Pooled PCR testing of dried blood spots for infant HIV diagnosis is cost efficient and accurate
CITATION: Van Schalkwyk, C., et al. 2019. Pooled PCR testing of dried blood spots for infant HIV diagnosis is cost efficient and accurate. BMC Infectious Diseases, 19:136, doi:10.1186/s12879-019-3767-z.
The original publication is available at https://bmcinfectdis.biomedcentral.com
Publication of this article was funded by the Stellenbosch University Open Access Fund
Background: Access to qualitative HIV PCRs for early infant diagnosis (EID) is restricted in resource-limited settings due to cost. We hypothesised that pooling of dried blood spots (DBS), defined as combining multiple patient samples in a single test with subsequent individual testing of positive pools, would be cost saving while retaining clinical accuracy compared to individual patient testing.

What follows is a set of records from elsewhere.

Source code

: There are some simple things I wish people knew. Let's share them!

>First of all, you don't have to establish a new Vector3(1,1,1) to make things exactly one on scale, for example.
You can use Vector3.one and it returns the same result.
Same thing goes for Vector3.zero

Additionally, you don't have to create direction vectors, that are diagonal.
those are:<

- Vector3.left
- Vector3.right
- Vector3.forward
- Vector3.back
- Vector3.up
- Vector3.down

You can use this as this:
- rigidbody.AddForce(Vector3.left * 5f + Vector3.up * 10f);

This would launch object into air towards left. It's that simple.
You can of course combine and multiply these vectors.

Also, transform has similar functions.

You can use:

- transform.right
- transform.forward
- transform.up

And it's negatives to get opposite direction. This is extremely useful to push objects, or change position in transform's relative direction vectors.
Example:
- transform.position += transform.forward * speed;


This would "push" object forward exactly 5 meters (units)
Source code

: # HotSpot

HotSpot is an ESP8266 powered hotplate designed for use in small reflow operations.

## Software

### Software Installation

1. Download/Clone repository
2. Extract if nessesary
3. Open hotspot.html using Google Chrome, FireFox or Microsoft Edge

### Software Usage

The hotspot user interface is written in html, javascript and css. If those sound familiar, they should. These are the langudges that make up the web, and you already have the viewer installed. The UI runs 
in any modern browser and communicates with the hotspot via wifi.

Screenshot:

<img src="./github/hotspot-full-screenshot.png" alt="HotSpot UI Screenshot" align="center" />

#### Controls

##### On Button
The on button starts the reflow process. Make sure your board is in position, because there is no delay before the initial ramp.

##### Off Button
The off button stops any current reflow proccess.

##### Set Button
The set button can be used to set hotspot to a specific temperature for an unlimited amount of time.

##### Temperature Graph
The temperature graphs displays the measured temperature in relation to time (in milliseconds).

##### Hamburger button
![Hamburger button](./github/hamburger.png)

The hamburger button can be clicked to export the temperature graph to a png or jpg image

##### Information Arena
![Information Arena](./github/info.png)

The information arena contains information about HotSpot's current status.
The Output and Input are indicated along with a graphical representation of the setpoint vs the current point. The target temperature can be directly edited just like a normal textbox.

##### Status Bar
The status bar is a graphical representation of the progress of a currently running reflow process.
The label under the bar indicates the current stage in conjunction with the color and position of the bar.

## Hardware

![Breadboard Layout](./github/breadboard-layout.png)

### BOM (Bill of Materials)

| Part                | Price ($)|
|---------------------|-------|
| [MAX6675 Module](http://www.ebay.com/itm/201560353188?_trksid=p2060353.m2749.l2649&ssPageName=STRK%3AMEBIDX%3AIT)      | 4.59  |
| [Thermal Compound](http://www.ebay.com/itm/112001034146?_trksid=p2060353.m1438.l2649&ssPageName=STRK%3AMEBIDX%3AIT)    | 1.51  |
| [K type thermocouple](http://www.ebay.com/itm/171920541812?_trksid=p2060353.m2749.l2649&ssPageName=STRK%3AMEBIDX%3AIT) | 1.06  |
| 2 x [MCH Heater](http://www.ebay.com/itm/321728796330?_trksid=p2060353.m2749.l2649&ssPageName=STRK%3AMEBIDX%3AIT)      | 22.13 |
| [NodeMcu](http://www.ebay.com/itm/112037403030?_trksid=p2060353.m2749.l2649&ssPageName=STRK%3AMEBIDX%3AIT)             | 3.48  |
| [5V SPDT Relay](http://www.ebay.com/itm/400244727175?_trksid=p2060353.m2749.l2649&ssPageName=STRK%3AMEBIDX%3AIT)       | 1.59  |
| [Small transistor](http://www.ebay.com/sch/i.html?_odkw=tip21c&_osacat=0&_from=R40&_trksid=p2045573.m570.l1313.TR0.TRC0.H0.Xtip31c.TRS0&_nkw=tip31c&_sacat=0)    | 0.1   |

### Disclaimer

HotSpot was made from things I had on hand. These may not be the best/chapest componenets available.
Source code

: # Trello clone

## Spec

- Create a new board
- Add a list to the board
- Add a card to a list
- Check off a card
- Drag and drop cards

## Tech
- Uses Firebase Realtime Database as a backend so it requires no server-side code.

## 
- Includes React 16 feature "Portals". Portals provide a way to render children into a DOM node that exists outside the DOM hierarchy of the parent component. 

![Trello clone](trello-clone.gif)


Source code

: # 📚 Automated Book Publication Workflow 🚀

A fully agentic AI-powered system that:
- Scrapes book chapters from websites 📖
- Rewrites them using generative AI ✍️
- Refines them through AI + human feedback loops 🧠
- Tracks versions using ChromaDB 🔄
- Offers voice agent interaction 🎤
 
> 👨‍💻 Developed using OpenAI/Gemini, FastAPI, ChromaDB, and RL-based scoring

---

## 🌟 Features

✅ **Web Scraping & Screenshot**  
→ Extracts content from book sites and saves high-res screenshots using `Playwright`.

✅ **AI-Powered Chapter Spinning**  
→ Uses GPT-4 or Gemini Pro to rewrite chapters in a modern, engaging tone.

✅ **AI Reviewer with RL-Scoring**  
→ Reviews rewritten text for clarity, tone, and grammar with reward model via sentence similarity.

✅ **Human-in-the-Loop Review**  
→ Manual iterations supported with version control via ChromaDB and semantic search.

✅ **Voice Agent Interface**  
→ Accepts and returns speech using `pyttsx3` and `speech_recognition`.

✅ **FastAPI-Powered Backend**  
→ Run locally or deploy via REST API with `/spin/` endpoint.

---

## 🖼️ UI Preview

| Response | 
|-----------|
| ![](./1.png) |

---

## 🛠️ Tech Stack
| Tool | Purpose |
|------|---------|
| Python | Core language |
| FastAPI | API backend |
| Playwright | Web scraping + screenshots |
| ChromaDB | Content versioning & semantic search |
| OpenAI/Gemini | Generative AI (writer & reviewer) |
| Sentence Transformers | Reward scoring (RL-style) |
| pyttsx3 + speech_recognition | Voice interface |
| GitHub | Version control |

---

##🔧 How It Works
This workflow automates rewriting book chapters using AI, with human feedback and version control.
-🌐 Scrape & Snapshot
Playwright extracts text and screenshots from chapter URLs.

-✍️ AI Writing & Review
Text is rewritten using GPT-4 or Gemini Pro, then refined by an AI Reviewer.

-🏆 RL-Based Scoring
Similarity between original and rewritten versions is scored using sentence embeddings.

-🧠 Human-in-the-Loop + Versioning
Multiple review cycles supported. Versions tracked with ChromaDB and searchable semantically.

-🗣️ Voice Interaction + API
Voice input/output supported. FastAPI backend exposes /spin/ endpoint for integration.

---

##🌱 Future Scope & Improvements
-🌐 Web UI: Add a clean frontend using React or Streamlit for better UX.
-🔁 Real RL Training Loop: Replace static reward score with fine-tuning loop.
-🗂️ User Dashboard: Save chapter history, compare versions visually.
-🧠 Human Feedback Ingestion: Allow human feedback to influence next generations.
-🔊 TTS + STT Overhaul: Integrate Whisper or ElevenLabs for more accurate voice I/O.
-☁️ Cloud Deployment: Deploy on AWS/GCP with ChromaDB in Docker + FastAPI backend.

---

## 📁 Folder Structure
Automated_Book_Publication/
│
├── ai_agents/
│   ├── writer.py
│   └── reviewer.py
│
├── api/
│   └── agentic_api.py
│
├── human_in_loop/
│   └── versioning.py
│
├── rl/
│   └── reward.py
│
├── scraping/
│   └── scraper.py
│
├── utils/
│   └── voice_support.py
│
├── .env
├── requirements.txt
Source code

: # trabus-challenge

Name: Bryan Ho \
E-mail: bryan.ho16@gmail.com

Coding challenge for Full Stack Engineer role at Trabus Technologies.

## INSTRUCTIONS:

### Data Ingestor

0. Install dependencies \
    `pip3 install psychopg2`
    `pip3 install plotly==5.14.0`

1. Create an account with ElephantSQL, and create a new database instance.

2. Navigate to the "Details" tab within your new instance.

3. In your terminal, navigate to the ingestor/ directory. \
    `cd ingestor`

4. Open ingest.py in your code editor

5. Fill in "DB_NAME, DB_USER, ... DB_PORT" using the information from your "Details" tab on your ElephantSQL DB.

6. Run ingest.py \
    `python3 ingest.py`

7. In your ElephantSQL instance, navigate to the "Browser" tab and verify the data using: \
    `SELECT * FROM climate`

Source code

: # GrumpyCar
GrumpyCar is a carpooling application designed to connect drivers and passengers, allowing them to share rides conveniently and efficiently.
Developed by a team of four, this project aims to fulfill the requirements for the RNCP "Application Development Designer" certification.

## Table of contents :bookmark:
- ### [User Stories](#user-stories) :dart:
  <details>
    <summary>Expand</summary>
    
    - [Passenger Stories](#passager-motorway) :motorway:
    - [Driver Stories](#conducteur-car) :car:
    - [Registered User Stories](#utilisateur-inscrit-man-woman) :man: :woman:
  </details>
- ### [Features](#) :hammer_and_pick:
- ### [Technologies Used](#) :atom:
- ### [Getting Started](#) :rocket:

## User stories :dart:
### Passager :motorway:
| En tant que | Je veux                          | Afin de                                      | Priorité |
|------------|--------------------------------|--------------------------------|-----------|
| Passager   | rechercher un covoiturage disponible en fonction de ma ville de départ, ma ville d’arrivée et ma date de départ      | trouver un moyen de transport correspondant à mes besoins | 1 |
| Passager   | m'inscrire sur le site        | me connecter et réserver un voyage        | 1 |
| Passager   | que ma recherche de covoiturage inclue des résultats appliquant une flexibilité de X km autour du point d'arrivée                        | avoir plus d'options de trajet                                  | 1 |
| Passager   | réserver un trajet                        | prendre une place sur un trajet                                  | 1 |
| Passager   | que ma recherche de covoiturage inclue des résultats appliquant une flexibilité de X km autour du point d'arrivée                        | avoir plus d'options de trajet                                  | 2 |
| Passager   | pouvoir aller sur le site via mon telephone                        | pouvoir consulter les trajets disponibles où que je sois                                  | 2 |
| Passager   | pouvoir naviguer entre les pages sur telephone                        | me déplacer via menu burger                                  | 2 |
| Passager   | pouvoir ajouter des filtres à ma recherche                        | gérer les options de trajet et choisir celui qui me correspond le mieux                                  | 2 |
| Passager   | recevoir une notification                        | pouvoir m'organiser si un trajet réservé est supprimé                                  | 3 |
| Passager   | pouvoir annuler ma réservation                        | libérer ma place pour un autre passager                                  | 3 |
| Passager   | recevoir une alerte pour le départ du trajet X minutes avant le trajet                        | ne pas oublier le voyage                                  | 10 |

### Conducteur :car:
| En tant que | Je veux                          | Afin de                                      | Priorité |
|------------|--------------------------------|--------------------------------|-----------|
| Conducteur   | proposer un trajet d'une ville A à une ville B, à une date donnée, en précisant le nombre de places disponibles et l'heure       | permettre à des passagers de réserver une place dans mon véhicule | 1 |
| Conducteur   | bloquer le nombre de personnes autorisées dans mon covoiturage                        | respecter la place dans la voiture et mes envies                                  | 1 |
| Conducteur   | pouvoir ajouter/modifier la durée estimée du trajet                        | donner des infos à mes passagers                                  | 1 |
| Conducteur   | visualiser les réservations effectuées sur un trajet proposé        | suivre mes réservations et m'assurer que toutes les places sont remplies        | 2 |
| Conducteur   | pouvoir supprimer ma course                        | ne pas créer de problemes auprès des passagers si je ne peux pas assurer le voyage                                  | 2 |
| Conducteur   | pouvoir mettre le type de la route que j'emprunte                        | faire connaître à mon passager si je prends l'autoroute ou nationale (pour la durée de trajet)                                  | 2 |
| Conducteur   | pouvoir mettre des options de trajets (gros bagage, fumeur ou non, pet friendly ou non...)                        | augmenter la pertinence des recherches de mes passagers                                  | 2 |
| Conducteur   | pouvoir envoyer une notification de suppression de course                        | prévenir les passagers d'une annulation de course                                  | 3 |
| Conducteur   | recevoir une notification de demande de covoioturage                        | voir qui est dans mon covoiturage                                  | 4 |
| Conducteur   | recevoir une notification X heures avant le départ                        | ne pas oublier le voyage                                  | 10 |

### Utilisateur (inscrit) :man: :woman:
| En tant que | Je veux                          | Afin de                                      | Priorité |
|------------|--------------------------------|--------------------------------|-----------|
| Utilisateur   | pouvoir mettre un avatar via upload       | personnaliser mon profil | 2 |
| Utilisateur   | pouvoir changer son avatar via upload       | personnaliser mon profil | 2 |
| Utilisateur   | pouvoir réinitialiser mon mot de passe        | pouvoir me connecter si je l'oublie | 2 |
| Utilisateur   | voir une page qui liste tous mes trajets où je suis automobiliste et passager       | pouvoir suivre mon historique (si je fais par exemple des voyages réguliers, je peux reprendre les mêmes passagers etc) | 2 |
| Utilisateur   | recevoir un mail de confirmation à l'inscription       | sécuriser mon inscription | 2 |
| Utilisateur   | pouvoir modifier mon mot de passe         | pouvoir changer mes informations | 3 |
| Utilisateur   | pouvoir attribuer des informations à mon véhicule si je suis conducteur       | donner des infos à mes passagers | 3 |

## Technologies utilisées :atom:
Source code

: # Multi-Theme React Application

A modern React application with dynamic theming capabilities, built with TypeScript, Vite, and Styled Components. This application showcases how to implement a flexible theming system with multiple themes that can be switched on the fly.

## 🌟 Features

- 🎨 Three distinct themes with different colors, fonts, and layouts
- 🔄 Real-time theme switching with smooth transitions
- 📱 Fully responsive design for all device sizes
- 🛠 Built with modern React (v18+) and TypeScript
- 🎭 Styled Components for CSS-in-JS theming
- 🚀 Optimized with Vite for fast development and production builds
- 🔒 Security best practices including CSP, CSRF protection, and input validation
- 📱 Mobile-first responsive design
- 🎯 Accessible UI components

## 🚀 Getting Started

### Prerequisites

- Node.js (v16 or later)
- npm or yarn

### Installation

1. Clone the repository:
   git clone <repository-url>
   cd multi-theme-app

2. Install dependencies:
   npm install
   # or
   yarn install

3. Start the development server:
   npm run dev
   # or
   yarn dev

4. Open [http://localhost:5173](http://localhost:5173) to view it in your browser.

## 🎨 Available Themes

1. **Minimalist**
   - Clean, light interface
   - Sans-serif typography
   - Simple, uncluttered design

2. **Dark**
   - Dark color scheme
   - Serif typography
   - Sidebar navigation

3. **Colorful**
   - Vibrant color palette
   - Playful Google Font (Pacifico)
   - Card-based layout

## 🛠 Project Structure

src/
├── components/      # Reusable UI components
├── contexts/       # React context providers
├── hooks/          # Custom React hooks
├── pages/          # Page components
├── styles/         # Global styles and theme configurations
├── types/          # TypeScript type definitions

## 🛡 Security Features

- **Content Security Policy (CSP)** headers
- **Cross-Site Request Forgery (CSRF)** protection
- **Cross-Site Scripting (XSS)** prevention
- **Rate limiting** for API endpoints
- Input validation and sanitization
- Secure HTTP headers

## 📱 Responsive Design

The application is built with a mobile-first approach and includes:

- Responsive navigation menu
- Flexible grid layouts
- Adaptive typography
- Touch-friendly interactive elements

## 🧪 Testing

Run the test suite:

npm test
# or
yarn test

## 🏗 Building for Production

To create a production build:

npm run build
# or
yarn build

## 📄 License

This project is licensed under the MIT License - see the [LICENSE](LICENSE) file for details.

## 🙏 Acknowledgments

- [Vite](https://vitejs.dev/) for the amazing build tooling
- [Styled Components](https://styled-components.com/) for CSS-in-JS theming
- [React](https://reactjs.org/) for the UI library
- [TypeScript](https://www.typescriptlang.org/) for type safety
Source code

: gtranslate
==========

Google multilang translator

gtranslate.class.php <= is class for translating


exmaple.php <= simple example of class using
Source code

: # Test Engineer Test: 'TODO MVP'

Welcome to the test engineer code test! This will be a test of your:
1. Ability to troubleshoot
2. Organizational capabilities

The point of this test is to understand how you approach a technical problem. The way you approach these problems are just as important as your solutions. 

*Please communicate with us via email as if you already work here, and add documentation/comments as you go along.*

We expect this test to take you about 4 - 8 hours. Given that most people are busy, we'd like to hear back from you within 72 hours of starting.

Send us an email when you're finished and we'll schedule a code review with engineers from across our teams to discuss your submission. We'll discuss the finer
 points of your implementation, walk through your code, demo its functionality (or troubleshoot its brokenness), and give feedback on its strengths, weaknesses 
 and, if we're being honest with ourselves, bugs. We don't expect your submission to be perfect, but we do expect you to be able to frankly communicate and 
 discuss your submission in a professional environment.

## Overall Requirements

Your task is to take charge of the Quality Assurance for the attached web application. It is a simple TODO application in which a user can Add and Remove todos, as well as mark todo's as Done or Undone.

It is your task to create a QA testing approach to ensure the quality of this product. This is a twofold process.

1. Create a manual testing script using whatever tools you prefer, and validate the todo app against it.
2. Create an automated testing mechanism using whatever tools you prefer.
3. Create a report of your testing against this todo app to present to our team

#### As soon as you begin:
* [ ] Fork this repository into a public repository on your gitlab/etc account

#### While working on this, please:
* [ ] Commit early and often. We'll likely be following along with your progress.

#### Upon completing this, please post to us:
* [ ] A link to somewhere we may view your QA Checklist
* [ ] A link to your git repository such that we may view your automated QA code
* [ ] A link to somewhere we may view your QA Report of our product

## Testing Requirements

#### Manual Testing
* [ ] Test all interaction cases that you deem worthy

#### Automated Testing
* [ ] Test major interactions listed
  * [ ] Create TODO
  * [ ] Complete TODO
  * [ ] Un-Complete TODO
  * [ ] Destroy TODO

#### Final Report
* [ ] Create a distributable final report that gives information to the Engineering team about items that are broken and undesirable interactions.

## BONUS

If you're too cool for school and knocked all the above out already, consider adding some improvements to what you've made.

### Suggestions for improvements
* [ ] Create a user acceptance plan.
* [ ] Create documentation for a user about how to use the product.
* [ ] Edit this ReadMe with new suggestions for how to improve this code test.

Methods: Cost savings: A model was developed to simulate reagent and consumable cost saving of pooled compared to individual sample testing. Daily sample/result data of a public health laboratory in South Africa were used to illustrate outputs from the model. Samples were randomly allocated to pools and the process was repeated 1000 times to measure variation in estimates due to this stochasticity. Clinical accuracy: 1170 patient samples were tested using the Roche CAP/CTM Qual assay in pools of five 50 μl DBS. Negative pools comprised DBS previously tested in single reactions; positive pools included 1 positive sample. Results: Pooling would have saved 64% of laboratory costs in 2015. The model is published as an R-based web tool, into which the user enters sample/positivity estimates and workflow management parameters to obtain cost saving estimates at an optimal pool size. Sensitivity of pooled testing was 98.8% overall; 100% for strongly reactive pools. One pool tested false positive which would not impact clinical specificity as individual patient testing is performed prior to reporting. Conclusions: Pooled PCR testing for EID remains accurate and dramatically reduces costs in settings with moderate to low prevalence rates and sufficient sample numbers.